Data for the task →
-*-*-

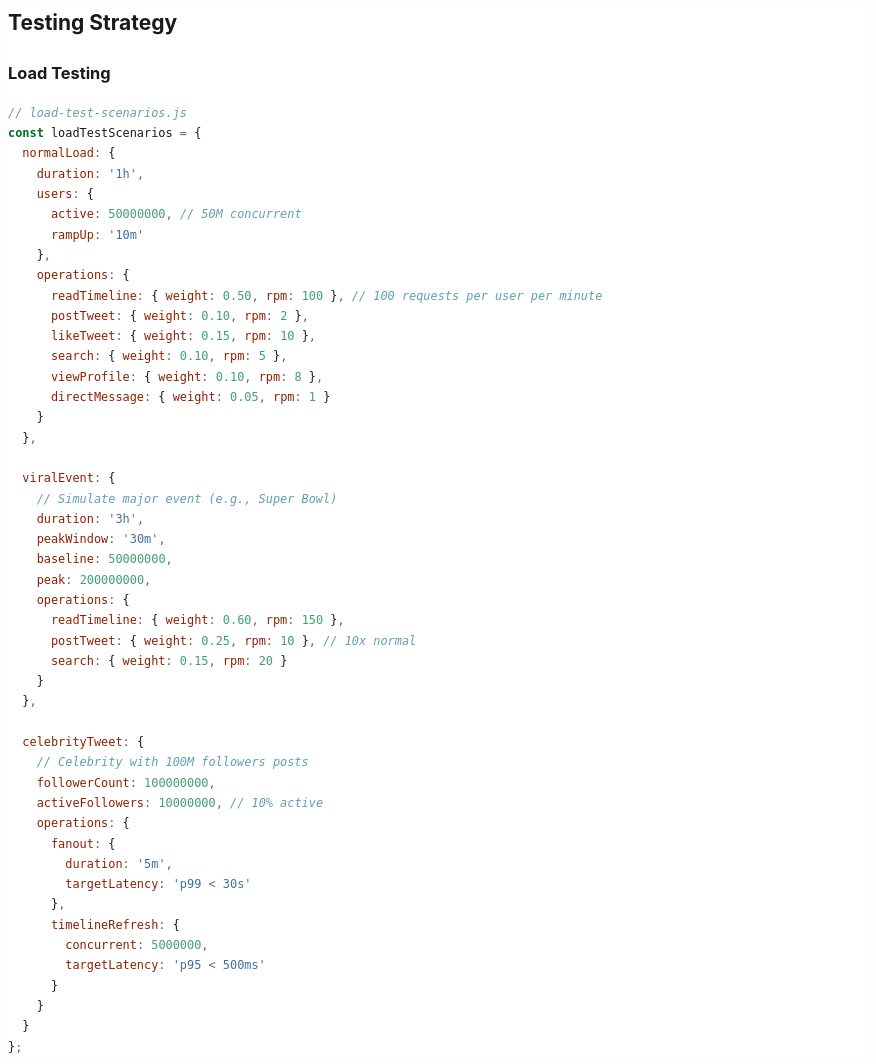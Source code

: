 
## Testing Strategy

### Load Testing

```javascript
// load-test-scenarios.js
const loadTestScenarios = {
  normalLoad: {
    duration: '1h',
    users: {
      active: 50000000, // 50M concurrent
      rampUp: '10m'
    },
    operations: {
      readTimeline: { weight: 0.50, rpm: 100 }, // 100 requests per user per minute
      postTweet: { weight: 0.10, rpm: 2 },
      likeTweet: { weight: 0.15, rpm: 10 },
      search: { weight: 0.10, rpm: 5 },
      viewProfile: { weight: 0.10, rpm: 8 },
      directMessage: { weight: 0.05, rpm: 1 }
    }
  },

  viralEvent: {
    // Simulate major event (e.g., Super Bowl)
    duration: '3h',
    peakWindow: '30m',
    baseline: 50000000,
    peak: 200000000,
    operations: {
      readTimeline: { weight: 0.60, rpm: 150 },
      postTweet: { weight: 0.25, rpm: 10 }, // 10x normal
      search: { weight: 0.15, rpm: 20 }
    }
  },

  celebrityTweet: {
    // Celebrity with 100M followers posts
    followerCount: 100000000,
    activeFollowers: 10000000, // 10% active
    operations: {
      fanout: {
        duration: '5m',
        targetLatency: 'p99 < 30s'
      },
      timelineRefresh: {
        concurrent: 5000000,
        targetLatency: 'p95 < 500ms'
      }
    }
  }
};
```
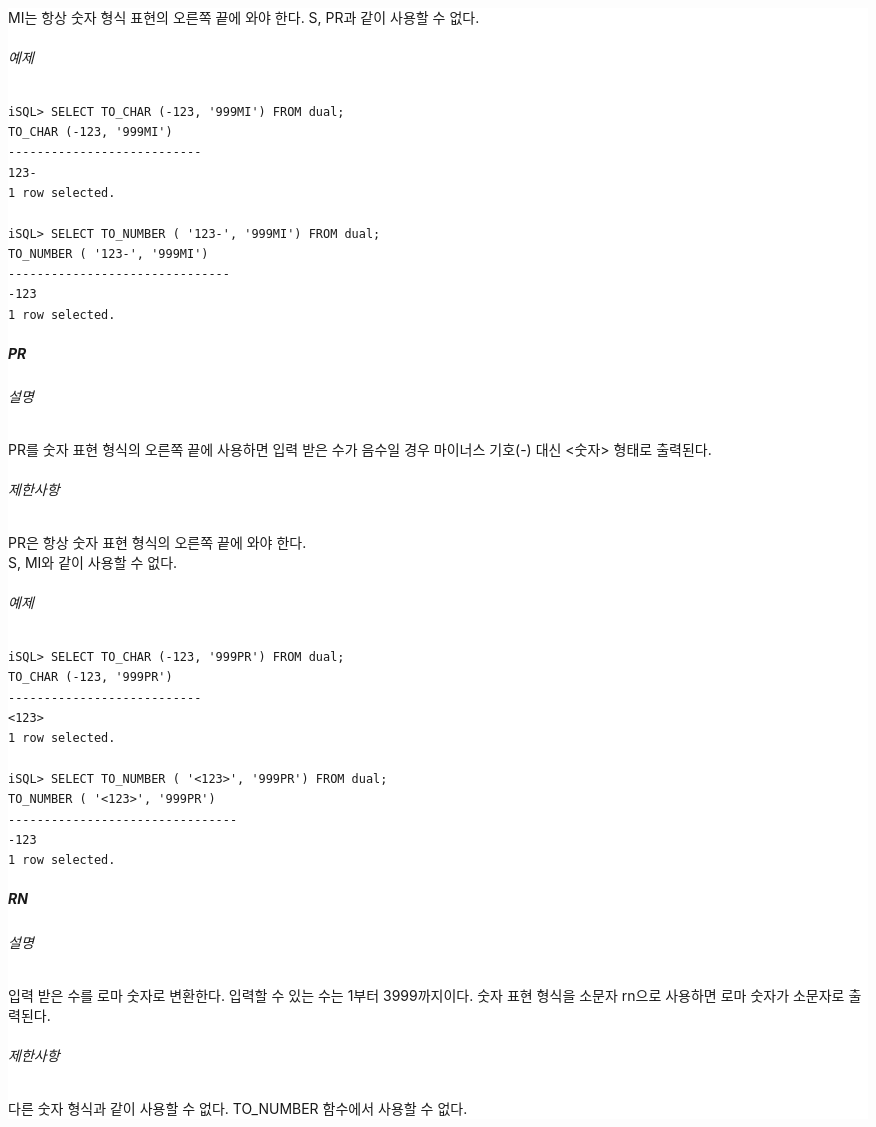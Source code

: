 MI는 항상 숫자 형식 표현의 오른쪽 끝에 와야 한다. S, PR과 같이 사용할 수 없다.

###### 예제

```
iSQL> SELECT TO_CHAR (-123, '999MI') FROM dual;
TO_CHAR (-123, '999MI')  
---------------------------
123-             
1 row selected.

iSQL> SELECT TO_NUMBER ( '123-', '999MI') FROM dual;
TO_NUMBER ( '123-', '999MI') 
-------------------------------
-123        
1 row selected.
```

##### PR

###### 설명

PR를 숫자 표현 형식의 오른쪽 끝에 사용하면 입력 받은 수가 음수일 경우 마이너스
기호(-) 대신 \<숫자\> 형태로 출력된다.

###### 제한사항

PR은 항상 숫자 표현 형식의 오른쪽 끝에 와야 한다.  
S, MI와 같이 사용할 수 없다.

###### 예제

```
iSQL> SELECT TO_CHAR (-123, '999PR') FROM dual;
TO_CHAR (-123, '999PR')  
---------------------------
<123>            
1 row selected.

iSQL> SELECT TO_NUMBER ( '<123>', '999PR') FROM dual;
TO_NUMBER ( '<123>', '999PR') 
--------------------------------
-123        
1 row selected.
```

##### RN

###### 설명

입력 받은 수를 로마 숫자로 변환한다. 입력할 수 있는 수는 1부터 3999까지이다.
숫자 표현 형식을 소문자 rn으로 사용하면 로마 숫자가 소문자로 출력된다.

###### 제한사항

다른 숫자 형식과 같이 사용할 수 없다. TO_NUMBER 함수에서 사용할 수 없다.
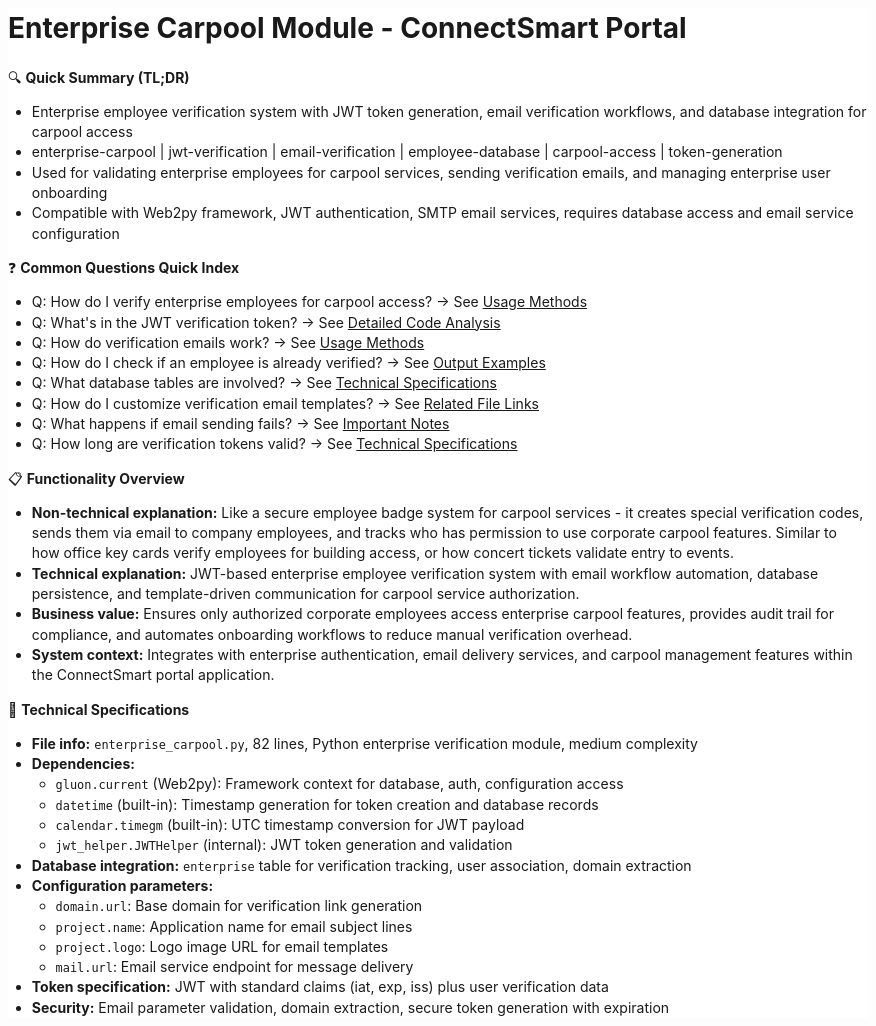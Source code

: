 # Enterprise Carpool Module - ConnectSmart Portal

🔍 **Quick Summary (TL;DR)**
- Enterprise employee verification system with JWT token generation, email verification workflows, and database integration for carpool access
- enterprise-carpool | jwt-verification | email-verification | employee-database | carpool-access | token-generation
- Used for validating enterprise employees for carpool services, sending verification emails, and managing enterprise user onboarding
- Compatible with Web2py framework, JWT authentication, SMTP email services, requires database access and email service configuration

❓ **Common Questions Quick Index**
- Q: How do I verify enterprise employees for carpool access? → See [Usage Methods](#usage-methods)
- Q: What's in the JWT verification token? → See [Detailed Code Analysis](#detailed-code-analysis)
- Q: How do verification emails work? → See [Usage Methods](#usage-methods)
- Q: How do I check if an employee is already verified? → See [Output Examples](#output-examples)
- Q: What database tables are involved? → See [Technical Specifications](#technical-specifications)
- Q: How do I customize verification email templates? → See [Related File Links](#related-file-links)
- Q: What happens if email sending fails? → See [Important Notes](#important-notes)
- Q: How long are verification tokens valid? → See [Technical Specifications](#technical-specifications)

📋 **Functionality Overview**
- **Non-technical explanation:** Like a secure employee badge system for carpool services - it creates special verification codes, sends them via email to company employees, and tracks who has permission to use corporate carpool features. Similar to how office key cards verify employees for building access, or how concert tickets validate entry to events.
- **Technical explanation:** JWT-based enterprise employee verification system with email workflow automation, database persistence, and template-driven communication for carpool service authorization.
- **Business value:** Ensures only authorized corporate employees access enterprise carpool features, provides audit trail for compliance, and automates onboarding workflows to reduce manual verification overhead.
- **System context:** Integrates with enterprise authentication, email delivery services, and carpool management features within the ConnectSmart portal application.

🔧 **Technical Specifications**
- **File info:** `enterprise_carpool.py`, 82 lines, Python enterprise verification module, medium complexity
- **Dependencies:**
  - `gluon.current` (Web2py): Framework context for database, auth, configuration access
  - `datetime` (built-in): Timestamp generation for token creation and database records
  - `calendar.timegm` (built-in): UTC timestamp conversion for JWT payload
  - `jwt_helper.JWTHelper` (internal): JWT token generation and validation
- **Database integration:** `enterprise` table for verification tracking, user association, domain extraction
- **Configuration parameters:**
  - `domain.url`: Base domain for verification link generation
  - `project.name`: Application name for email subject lines
  - `project.logo`: Logo image URL for email templates
  - `mail.url`: Email service endpoint for message delivery
- **Token specification:** JWT with standard claims (iat, exp, iss) plus user verification data
- **Security:** Email parameter validation, domain extraction, secure token generation with expiration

-*-*-

Exercise brief → Pictures aside, reproduce all of the material above without alteration.

Result for this exercise →
Source code

: 
## Testing Strategy

### Load Testing

```javascript
// load-test-scenarios.js
const loadTestScenarios = {
  normalLoad: {
    duration: '1h',
    users: {
      active: 50000000, // 50M concurrent
      rampUp: '10m'
    },
    operations: {
      readTimeline: { weight: 0.50, rpm: 100 }, // 100 requests per user per minute
      postTweet: { weight: 0.10, rpm: 2 },
      likeTweet: { weight: 0.15, rpm: 10 },
      search: { weight: 0.10, rpm: 5 },
      viewProfile: { weight: 0.10, rpm: 8 },
      directMessage: { weight: 0.05, rpm: 1 }
    }
  },

  viralEvent: {
    // Simulate major event (e.g., Super Bowl)
    duration: '3h',
    peakWindow: '30m',
    baseline: 50000000,
    peak: 200000000,
    operations: {
      readTimeline: { weight: 0.60, rpm: 150 },
      postTweet: { weight: 0.25, rpm: 10 }, // 10x normal
      search: { weight: 0.15, rpm: 20 }
    }
  },

  celebrityTweet: {
    // Celebrity with 100M followers posts
    followerCount: 100000000,
    activeFollowers: 10000000, // 10% active
    operations: {
      fanout: {
        duration: '5m',
        targetLatency: 'p99 < 30s'
      },
      timelineRefresh: {
        concurrent: 5000000,
        targetLatency: 'p95 < 500ms'
      }
    }
  }
};
```
Source code

: MI는 항상 숫자 형식 표현의 오른쪽 끝에 와야 한다. S, PR과 같이 사용할 수 없다.

###### 예제

```
iSQL> SELECT TO_CHAR (-123, '999MI') FROM dual;
TO_CHAR (-123, '999MI')  
---------------------------
123-             
1 row selected.

iSQL> SELECT TO_NUMBER ( '123-', '999MI') FROM dual;
TO_NUMBER ( '123-', '999MI') 
-------------------------------
-123        
1 row selected.
```

##### PR

###### 설명

PR를 숫자 표현 형식의 오른쪽 끝에 사용하면 입력 받은 수가 음수일 경우 마이너스
기호(-) 대신 \<숫자\> 형태로 출력된다.

###### 제한사항

PR은 항상 숫자 표현 형식의 오른쪽 끝에 와야 한다.  
S, MI와 같이 사용할 수 없다.

###### 예제

```
iSQL> SELECT TO_CHAR (-123, '999PR') FROM dual;
TO_CHAR (-123, '999PR')  
---------------------------
<123>            
1 row selected.

iSQL> SELECT TO_NUMBER ( '<123>', '999PR') FROM dual;
TO_NUMBER ( '<123>', '999PR') 
--------------------------------
-123        
1 row selected.
```

##### RN

###### 설명

입력 받은 수를 로마 숫자로 변환한다. 입력할 수 있는 수는 1부터 3999까지이다.
숫자 표현 형식을 소문자 rn으로 사용하면 로마 숫자가 소문자로 출력된다.

###### 제한사항

다른 숫자 형식과 같이 사용할 수 없다. TO_NUMBER 함수에서 사용할 수 없다.
Source code

: # Enterprise Carpool Module - ConnectSmart Portal

🔍 **Quick Summary (TL;DR)**
- Enterprise employee verification system with JWT token generation, email verification workflows, and database integration for carpool access
- enterprise-carpool | jwt-verification | email-verification | employee-database | carpool-access | token-generation
- Used for validating enterprise employees for carpool services, sending verification emails, and managing enterprise user onboarding
- Compatible with Web2py framework, JWT authentication, SMTP email services, requires database access and email service configuration

❓ **Common Questions Quick Index**
- Q: How do I verify enterprise employees for carpool access? → See [Usage Methods](#usage-methods)
- Q: What's in the JWT verification token? → See [Detailed Code Analysis](#detailed-code-analysis)
- Q: How do verification emails work? → See [Usage Methods](#usage-methods)
- Q: How do I check if an employee is already verified? → See [Output Examples](#output-examples)
- Q: What database tables are involved? → See [Technical Specifications](#technical-specifications)
- Q: How do I customize verification email templates? → See [Related File Links](#related-file-links)
- Q: What happens if email sending fails? → See [Important Notes](#important-notes)
- Q: How long are verification tokens valid? → See [Technical Specifications](#technical-specifications)

📋 **Functionality Overview**
- **Non-technical explanation:** Like a secure employee badge system for carpool services - it creates special verification codes, sends them via email to company employees, and tracks who has permission to use corporate carpool features. Similar to how office key cards verify employees for building access, or how concert tickets validate entry to events.
- **Technical explanation:** JWT-based enterprise employee verification system with email workflow automation, database persistence, and template-driven communication for carpool service authorization.
- **Business value:** Ensures only authorized corporate employees access enterprise carpool features, provides audit trail for compliance, and automates onboarding workflows to reduce manual verification overhead.
- **System context:** Integrates with enterprise authentication, email delivery services, and carpool management features within the ConnectSmart portal application.

🔧 **Technical Specifications**
- **File info:** `enterprise_carpool.py`, 82 lines, Python enterprise verification module, medium complexity
- **Dependencies:**
  - `gluon.current` (Web2py): Framework context for database, auth, configuration access
  - `datetime` (built-in): Timestamp generation for token creation and database records
  - `calendar.timegm` (built-in): UTC timestamp conversion for JWT payload
  - `jwt_helper.JWTHelper` (internal): JWT token generation and validation
- **Database integration:** `enterprise` table for verification tracking, user association, domain extraction
- **Configuration parameters:**
  - `domain.url`: Base domain for verification link generation
  - `project.name`: Application name for email subject lines
  - `project.logo`: Logo image URL for email templates
  - `mail.url`: Email service endpoint for message delivery
- **Token specification:** JWT with standard claims (iat, exp, iss) plus user verification data
- **Security:** Email parameter validation, domain extraction, secure token generation with expiration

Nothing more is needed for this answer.